In article <522@sri-arpa.ARPA> TERRY%LAJ.SAINET.MFENET@LLL-MFE.ARPA writes:
>
>I see no basis for the assumption that the rest mass of an electron is
>due entirely to the mass of its electrostatic energy.

If an electron is a classical sphere of charge of radius r, it will have a
"self-energy" of approximately e^2/r.  This is the energy needed to hold the
charge together (by some unknown force).  From the relativistic equivalence
of mass and energy, this binding energy will appear as a mass, just as the
mass of a nucleus is different from the total of the masses of its component
protons and neutrons.

>The following equation is then given:
>
>        m*c^2 = e^2/r
>
>but a previous message by the same author says that electron radius
>is ~ e^2/(m*c^2).  Where did the approximation come in?
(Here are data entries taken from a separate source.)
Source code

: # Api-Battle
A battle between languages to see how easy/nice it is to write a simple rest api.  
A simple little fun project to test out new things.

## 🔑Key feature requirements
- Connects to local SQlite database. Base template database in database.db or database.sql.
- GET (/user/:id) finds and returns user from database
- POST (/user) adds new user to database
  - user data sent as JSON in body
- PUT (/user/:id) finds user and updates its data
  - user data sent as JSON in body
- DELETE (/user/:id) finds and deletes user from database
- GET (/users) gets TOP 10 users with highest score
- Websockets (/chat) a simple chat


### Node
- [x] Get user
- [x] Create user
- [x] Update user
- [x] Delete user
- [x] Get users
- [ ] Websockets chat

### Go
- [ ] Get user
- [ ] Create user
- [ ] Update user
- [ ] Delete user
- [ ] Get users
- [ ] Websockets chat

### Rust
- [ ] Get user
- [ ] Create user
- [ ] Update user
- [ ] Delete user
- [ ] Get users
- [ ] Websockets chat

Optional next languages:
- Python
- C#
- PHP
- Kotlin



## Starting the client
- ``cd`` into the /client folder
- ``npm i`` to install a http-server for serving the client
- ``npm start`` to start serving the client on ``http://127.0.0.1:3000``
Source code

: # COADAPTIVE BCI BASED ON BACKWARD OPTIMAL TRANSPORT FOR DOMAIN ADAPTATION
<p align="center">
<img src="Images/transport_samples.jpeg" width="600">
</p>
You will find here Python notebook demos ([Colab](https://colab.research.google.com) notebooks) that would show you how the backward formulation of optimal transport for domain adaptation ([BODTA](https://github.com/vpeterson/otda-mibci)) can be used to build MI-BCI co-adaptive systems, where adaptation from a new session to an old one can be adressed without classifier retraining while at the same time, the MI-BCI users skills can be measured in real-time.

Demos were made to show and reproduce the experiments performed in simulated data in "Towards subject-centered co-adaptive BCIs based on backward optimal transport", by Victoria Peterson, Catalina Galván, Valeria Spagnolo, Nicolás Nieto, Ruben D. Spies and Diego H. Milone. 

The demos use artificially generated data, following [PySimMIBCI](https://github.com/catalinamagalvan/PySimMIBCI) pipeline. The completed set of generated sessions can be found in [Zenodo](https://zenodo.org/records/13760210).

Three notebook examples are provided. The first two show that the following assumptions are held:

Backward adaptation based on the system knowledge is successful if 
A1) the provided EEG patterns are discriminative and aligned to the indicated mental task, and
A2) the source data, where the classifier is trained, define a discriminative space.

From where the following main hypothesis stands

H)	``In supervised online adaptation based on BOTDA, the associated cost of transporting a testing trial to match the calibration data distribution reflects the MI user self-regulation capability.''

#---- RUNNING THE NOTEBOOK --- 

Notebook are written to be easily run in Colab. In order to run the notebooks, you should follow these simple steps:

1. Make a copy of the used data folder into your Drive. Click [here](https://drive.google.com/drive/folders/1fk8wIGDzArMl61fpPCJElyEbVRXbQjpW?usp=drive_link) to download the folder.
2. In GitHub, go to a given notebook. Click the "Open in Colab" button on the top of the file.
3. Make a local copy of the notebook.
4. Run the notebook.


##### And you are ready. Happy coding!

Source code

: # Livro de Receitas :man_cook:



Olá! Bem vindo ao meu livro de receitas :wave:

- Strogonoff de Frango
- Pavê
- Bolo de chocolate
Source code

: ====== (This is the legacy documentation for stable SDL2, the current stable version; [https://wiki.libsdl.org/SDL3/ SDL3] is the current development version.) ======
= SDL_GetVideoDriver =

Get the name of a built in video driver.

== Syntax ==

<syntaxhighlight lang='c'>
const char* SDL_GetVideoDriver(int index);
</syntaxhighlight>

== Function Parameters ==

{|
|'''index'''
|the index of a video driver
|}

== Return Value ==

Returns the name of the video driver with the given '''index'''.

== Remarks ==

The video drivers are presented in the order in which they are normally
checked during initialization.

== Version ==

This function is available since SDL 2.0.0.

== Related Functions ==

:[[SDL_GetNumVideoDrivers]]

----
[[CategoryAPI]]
The approximation comes in because e^2/r is not exactly the self-energy;
there is some unmentioned constant factor involved (for a uniform sphere,
I believe it is 3/10).  However, the above expression gives rise to a useful
arrangement of universal constants, e^2/mc^2, which is referred to as the
"classical electron radius".

>The value for r is then given as ~ 3*10^15 meters.  Is this really
>correct?

3*10^(-15) m.  As mentioned before, the upper limit on the electron's
radius is much smaller than this.

				Scott Anderson
				ihnp4!oddjob!kaos!sra